= Beginning of Section =

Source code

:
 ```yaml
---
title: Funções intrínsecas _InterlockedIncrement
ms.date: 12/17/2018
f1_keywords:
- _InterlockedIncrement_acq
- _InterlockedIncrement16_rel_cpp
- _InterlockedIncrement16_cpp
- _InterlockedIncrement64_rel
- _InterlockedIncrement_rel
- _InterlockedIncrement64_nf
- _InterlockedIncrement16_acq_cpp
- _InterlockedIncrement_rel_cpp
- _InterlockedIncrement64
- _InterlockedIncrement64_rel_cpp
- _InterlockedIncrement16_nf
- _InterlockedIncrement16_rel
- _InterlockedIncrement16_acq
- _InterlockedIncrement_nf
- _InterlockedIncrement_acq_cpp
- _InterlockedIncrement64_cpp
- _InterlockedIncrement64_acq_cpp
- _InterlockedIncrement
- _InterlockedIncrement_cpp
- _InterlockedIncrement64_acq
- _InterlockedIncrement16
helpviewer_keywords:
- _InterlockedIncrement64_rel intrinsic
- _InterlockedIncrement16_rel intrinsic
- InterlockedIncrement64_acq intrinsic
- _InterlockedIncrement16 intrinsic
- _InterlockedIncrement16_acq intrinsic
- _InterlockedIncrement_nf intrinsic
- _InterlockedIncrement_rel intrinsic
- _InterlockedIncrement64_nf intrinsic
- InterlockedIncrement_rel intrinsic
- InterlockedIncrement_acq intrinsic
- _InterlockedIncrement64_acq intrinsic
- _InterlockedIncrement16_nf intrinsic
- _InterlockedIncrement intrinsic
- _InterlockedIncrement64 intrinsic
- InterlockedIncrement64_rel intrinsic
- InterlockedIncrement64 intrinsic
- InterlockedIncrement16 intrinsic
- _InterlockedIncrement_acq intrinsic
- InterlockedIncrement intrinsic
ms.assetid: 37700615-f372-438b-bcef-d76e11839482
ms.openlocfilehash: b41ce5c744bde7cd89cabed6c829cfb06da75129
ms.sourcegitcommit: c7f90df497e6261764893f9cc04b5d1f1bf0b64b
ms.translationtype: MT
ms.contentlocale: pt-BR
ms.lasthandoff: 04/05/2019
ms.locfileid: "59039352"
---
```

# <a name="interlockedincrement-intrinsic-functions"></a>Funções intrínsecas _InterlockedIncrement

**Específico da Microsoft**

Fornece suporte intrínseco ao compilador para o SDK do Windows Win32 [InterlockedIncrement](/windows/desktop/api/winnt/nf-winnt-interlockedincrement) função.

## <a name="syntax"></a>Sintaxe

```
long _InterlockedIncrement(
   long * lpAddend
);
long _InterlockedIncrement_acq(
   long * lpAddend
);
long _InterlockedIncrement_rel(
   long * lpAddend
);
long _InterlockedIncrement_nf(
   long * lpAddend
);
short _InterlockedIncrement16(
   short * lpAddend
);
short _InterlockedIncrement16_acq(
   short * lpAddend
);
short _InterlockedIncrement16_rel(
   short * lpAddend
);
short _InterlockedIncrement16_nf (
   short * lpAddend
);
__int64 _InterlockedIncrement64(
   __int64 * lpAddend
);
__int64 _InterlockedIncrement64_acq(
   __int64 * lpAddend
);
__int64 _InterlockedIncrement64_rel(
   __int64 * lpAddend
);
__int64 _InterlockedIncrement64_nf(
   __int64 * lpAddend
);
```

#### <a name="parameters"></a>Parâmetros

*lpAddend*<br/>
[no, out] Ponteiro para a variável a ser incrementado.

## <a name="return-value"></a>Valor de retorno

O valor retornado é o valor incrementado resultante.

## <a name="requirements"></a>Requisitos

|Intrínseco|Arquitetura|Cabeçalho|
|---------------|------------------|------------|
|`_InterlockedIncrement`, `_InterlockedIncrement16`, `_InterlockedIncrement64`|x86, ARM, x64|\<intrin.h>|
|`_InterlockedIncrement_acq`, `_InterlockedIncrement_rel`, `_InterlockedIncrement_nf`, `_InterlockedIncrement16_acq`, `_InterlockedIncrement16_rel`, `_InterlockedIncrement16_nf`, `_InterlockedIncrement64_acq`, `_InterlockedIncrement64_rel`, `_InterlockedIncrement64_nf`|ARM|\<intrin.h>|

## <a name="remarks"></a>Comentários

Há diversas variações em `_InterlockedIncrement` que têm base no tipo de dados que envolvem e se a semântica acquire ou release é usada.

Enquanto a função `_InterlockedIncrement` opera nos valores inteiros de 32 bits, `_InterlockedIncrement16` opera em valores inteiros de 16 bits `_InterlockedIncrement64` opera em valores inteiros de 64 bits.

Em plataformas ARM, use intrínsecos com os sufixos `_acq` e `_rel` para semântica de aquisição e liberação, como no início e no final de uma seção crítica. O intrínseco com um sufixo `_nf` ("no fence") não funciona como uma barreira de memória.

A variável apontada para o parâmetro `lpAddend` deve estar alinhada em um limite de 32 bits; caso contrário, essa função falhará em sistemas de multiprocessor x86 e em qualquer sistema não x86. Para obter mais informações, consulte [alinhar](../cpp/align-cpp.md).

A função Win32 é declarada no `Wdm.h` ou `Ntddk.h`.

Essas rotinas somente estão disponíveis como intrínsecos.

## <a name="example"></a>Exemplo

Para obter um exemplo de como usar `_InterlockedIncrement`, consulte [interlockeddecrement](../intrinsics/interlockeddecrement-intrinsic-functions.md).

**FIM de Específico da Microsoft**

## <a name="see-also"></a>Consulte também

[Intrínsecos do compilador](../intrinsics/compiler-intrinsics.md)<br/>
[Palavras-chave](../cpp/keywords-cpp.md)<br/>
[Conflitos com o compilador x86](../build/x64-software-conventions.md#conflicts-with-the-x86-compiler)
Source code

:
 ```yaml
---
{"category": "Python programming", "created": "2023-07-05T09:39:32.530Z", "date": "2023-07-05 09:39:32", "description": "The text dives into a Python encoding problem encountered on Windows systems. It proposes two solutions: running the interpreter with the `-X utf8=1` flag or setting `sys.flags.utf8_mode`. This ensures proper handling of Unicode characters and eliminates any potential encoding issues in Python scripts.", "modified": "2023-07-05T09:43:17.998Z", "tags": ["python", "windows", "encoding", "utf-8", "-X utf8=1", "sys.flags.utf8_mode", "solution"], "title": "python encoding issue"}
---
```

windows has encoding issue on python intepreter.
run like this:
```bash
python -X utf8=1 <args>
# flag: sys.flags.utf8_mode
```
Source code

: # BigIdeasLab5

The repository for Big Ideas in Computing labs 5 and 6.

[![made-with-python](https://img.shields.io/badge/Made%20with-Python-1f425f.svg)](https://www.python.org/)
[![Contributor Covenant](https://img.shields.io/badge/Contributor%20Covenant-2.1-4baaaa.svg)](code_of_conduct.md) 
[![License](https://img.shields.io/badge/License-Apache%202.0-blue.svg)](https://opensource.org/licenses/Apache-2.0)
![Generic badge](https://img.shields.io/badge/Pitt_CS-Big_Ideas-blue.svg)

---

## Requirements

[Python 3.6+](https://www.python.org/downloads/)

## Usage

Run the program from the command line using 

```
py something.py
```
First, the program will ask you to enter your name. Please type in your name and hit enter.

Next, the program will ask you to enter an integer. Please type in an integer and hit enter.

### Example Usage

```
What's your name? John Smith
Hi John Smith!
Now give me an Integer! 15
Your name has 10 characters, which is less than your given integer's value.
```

= End of Section =

→ What to work on
The whole listing, word for word, is the required answer.

→ Task result
Source code

:
 ```yaml
---
title: Funções intrínsecas _InterlockedIncrement
ms.date: 12/17/2018
f1_keywords:
- _InterlockedIncrement_acq
- _InterlockedIncrement16_rel_cpp
- _InterlockedIncrement16_cpp
- _InterlockedIncrement64_rel
- _InterlockedIncrement_rel
- _InterlockedIncrement64_nf
- _InterlockedIncrement16_acq_cpp
- _InterlockedIncrement_rel_cpp
- _InterlockedIncrement64
- _InterlockedIncrement64_rel_cpp
- _InterlockedIncrement16_nf
- _InterlockedIncrement16_rel
- _InterlockedIncrement16_acq
- _InterlockedIncrement_nf
- _InterlockedIncrement_acq_cpp
- _InterlockedIncrement64_cpp
- _InterlockedIncrement64_acq_cpp
- _InterlockedIncrement
- _InterlockedIncrement_cpp
- _InterlockedIncrement64_acq
- _InterlockedIncrement16
helpviewer_keywords:
- _InterlockedIncrement64_rel intrinsic
- _InterlockedIncrement16_rel intrinsic
- InterlockedIncrement64_acq intrinsic
- _InterlockedIncrement16 intrinsic
- _InterlockedIncrement16_acq intrinsic
- _InterlockedIncrement_nf intrinsic
- _InterlockedIncrement_rel intrinsic
- _InterlockedIncrement64_nf intrinsic
- InterlockedIncrement_rel intrinsic
- InterlockedIncrement_acq intrinsic
- _InterlockedIncrement64_acq intrinsic
- _InterlockedIncrement16_nf intrinsic
- _InterlockedIncrement intrinsic
- _InterlockedIncrement64 intrinsic
- InterlockedIncrement64_rel intrinsic
- InterlockedIncrement64 intrinsic
- InterlockedIncrement16 intrinsic
- _InterlockedIncrement_acq intrinsic
- InterlockedIncrement intrinsic
ms.assetid: 37700615-f372-438b-bcef-d76e11839482
ms.openlocfilehash: b41ce5c744bde7cd89cabed6c829cfb06da75129
ms.sourcegitcommit: c7f90df497e6261764893f9cc04b5d1f1bf0b64b
ms.translationtype: MT
ms.contentlocale: pt-BR
ms.lasthandoff: 04/05/2019
ms.locfileid: "59039352"
---
```

# <a name="interlockedincrement-intrinsic-functions"></a>Funções intrínsecas _InterlockedIncrement

**Específico da Microsoft**

Fornece suporte intrínseco ao compilador para o SDK do Windows Win32 [InterlockedIncrement](/windows/desktop/api/winnt/nf-winnt-interlockedincrement) função.

## <a name="syntax"></a>Sintaxe

```
long _InterlockedIncrement(
   long * lpAddend
);
long _InterlockedIncrement_acq(
   long * lpAddend
);
long _InterlockedIncrement_rel(
   long * lpAddend
);
long _InterlockedIncrement_nf(
   long * lpAddend
);
short _InterlockedIncrement16(
   short * lpAddend
);
short _InterlockedIncrement16_acq(
   short * lpAddend
);
short _InterlockedIncrement16_rel(
   short * lpAddend
);
short _InterlockedIncrement16_nf (
   short * lpAddend
);
__int64 _InterlockedIncrement64(
   __int64 * lpAddend
);
__int64 _InterlockedIncrement64_acq(
   __int64 * lpAddend
);
__int64 _InterlockedIncrement64_rel(
   __int64 * lpAddend
);
__int64 _InterlockedIncrement64_nf(
   __int64 * lpAddend
);
```

#### <a name="parameters"></a>Parâmetros

*lpAddend*<br/>
[no, out] Ponteiro para a variável a ser incrementado.

## <a name="return-value"></a>Valor de retorno

O valor retornado é o valor incrementado resultante.

## <a name="requirements"></a>Requisitos

|Intrínseco|Arquitetura|Cabeçalho|
|---------------|------------------|------------|
|`_InterlockedIncrement`, `_InterlockedIncrement16`, `_InterlockedIncrement64`|x86, ARM, x64|\<intrin.h>|
|`_InterlockedIncrement_acq`, `_InterlockedIncrement_rel`, `_InterlockedIncrement_nf`, `_InterlockedIncrement16_acq`, `_InterlockedIncrement16_rel`, `_InterlockedIncrement16_nf`, `_InterlockedIncrement64_acq`, `_InterlockedIncrement64_rel`, `_InterlockedIncrement64_nf`|ARM|\<intrin.h>|

## <a name="remarks"></a>Comentários

Há diversas variações em `_InterlockedIncrement` que têm base no tipo de dados que envolvem e se a semântica acquire ou release é usada.

Enquanto a função `_InterlockedIncrement` opera nos valores inteiros de 32 bits, `_InterlockedIncrement16` opera em valores inteiros de 16 bits `_InterlockedIncrement64` opera em valores inteiros de 64 bits.

Em plataformas ARM, use intrínsecos com os sufixos `_acq` e `_rel` para semântica de aquisição e liberação, como no início e no final de uma seção crítica. O intrínseco com um sufixo `_nf` ("no fence") não funciona como uma barreira de memória.

A variável apontada para o parâmetro `lpAddend` deve estar alinhada em um limite de 32 bits; caso contrário, essa função falhará em sistemas de multiprocessor x86 e em qualquer sistema não x86. Para obter mais informações, consulte [alinhar](../cpp/align-cpp.md).

A função Win32 é declarada no `Wdm.h` ou `Ntddk.h`.

Essas rotinas somente estão disponíveis como intrínsecos.

## <a name="example"></a>Exemplo

Para obter um exemplo de como usar `_InterlockedIncrement`, consulte [interlockeddecrement](../intrinsics/interlockeddecrement-intrinsic-functions.md).

**FIM de Específico da Microsoft**

## <a name="see-also"></a>Consulte também

[Intrínsecos do compilador](../intrinsics/compiler-intrinsics.md)<br/>
[Palavras-chave](../cpp/keywords-cpp.md)<br/>
[Conflitos com o compilador x86](../build/x64-software-conventions.md#conflicts-with-the-x86-compiler)
Source code

:
 ```yaml
---
{"category": "Python programming", "created": "2023-07-05T09:39:32.530Z", "date": "2023-07-05 09:39:32", "description": "The text dives into a Python encoding problem encountered on Windows systems. It proposes two solutions: running the interpreter with the `-X utf8=1` flag or setting `sys.flags.utf8_mode`. This ensures proper handling of Unicode characters and eliminates any potential encoding issues in Python scripts.", "modified": "2023-07-05T09:43:17.998Z", "tags": ["python", "windows", "encoding", "utf-8", "-X utf8=1", "sys.flags.utf8_mode", "solution"], "title": "python encoding issue"}
---
```

windows has encoding issue on python intepreter.
run like this:
```bash
python -X utf8=1 <args>
# flag: sys.flags.utf8_mode
```
Source code

: # BigIdeasLab5

The repository for Big Ideas in Computing labs 5 and 6.

[![made-with-python](https://img.shields.io/badge/Made%20with-Python-1f425f.svg)](https://www.python.org/)
[![Contributor Covenant](https://img.shields.io/badge/Contributor%20Covenant-2.1-4baaaa.svg)](code_of_conduct.md) 
[![License](https://img.shields.io/badge/License-Apache%202.0-blue.svg)](https://opensource.org/licenses/Apache-2.0)
![Generic badge](https://img.shields.io/badge/Pitt_CS-Big_Ideas-blue.svg)

---

## Requirements

[Python 3.6+](https://www.python.org/downloads/)

## Usage

Run the program from the command line using 

```
py something.py
```
First, the program will ask you to enter your name. Please type in your name and hit enter.

Next, the program will ask you to enter an integer. Please type in an integer and hit enter.

### Example Usage

```
What's your name? John Smith
Hi John Smith!
Now give me an Integer! 15
Your name has 10 characters, which is less than your given integer's value.
```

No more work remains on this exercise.